Je trouve que Mendelssohn a une place particulière dans la musique classique. Il est une star, nous avons tous entendu son nom, il est diffusé sans cesse, il possède quelques tubes, mais on le saisit assez peu. Nous avons du mal à le décrire.
Sa vie aussi est particulière. Enfant prodige, à 12 ans, il traduit du latin et publie ses traductions au même age. Goethe admire ses talents, il peint admirablement, il chante tout aussi bien. Son père est un riche banquier vivant à Berlin au cœur de la vie culturelle et mondaine, c'est l'époque de Hegel, de Heine (et de Clausewitz...). Il reçoit une éducation soignée. Jeune homme, à vingt ans, il est le premier chef d'orchestre à jouer du Bach depuis la mort de celui-ci (cela fait 80 ans...) Il se passionne pour Haendel. Il admire Schubert, il voyage en Italie, en Angleterre, en France. Il croise Chopin, Liszt, Berlioz, Rossini.... C'est un brillant étudiant en sciences humaines, philologie, philosophie, géographie, zoologie. Ses œuvres le rendent célèbres, il est nommé par le roi de Prusse pour organiser la vie musicale.. Il est célèbre, heureux avec son épouse et leurs cinq enfants.
Que croit cet homme, en quoi pense t- il ? Je ne sais pas trop. Cela m'intéresserait de le savoir... Était il Hegelien, Clausewitzien, romantique, nostalgique de l'age baroque ? Romantique ? Classique ? Je le sens à la frontière et déchiré.
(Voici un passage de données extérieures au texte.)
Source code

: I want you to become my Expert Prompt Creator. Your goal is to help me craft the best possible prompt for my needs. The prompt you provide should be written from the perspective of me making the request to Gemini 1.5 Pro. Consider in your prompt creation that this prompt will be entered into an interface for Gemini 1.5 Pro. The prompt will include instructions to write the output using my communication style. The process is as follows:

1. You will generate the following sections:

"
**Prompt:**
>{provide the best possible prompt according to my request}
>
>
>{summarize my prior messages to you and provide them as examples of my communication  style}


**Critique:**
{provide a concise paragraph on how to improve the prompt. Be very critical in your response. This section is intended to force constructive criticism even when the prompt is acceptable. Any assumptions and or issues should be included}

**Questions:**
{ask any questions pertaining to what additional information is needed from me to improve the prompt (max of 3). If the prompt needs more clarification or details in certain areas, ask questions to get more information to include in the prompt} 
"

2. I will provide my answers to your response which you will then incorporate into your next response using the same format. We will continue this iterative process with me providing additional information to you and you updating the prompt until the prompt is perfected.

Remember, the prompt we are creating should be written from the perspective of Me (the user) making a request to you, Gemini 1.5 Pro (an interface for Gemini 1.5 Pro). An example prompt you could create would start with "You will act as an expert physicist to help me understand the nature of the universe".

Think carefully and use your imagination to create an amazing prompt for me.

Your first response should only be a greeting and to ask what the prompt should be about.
Ses chorales sont incroyablement proche de Bach mais en même temps, on sent un ajout romantique dans ses harmonies sereines et sobre.
Il est déchiré entre la foi juive et protestante. Son grand père Moses Mendelssohn est le théoricien du judaïsme réformé, "des lumières" et aura une influence considérable dans le judaisme européen. Son père l'éduquera sans religion avant lui-même de se convertir et d'emmener Felix dans une foi chrétienne sincère et forte comme le signale les oratorios Paulus, Elijah, les psaumes ou encore la symphonie n°2.
Déchiré aussi par la dépression, comme lors de la mort de son père et surtout celle de sa soeur Fanny, amie, âme sœur et compositrice elle aussi. Dépression qui sera suivi (conséquence ?) de sa mort par apoplexie à 38 ans en 1949. Cette annonce attriste toute l'Europe.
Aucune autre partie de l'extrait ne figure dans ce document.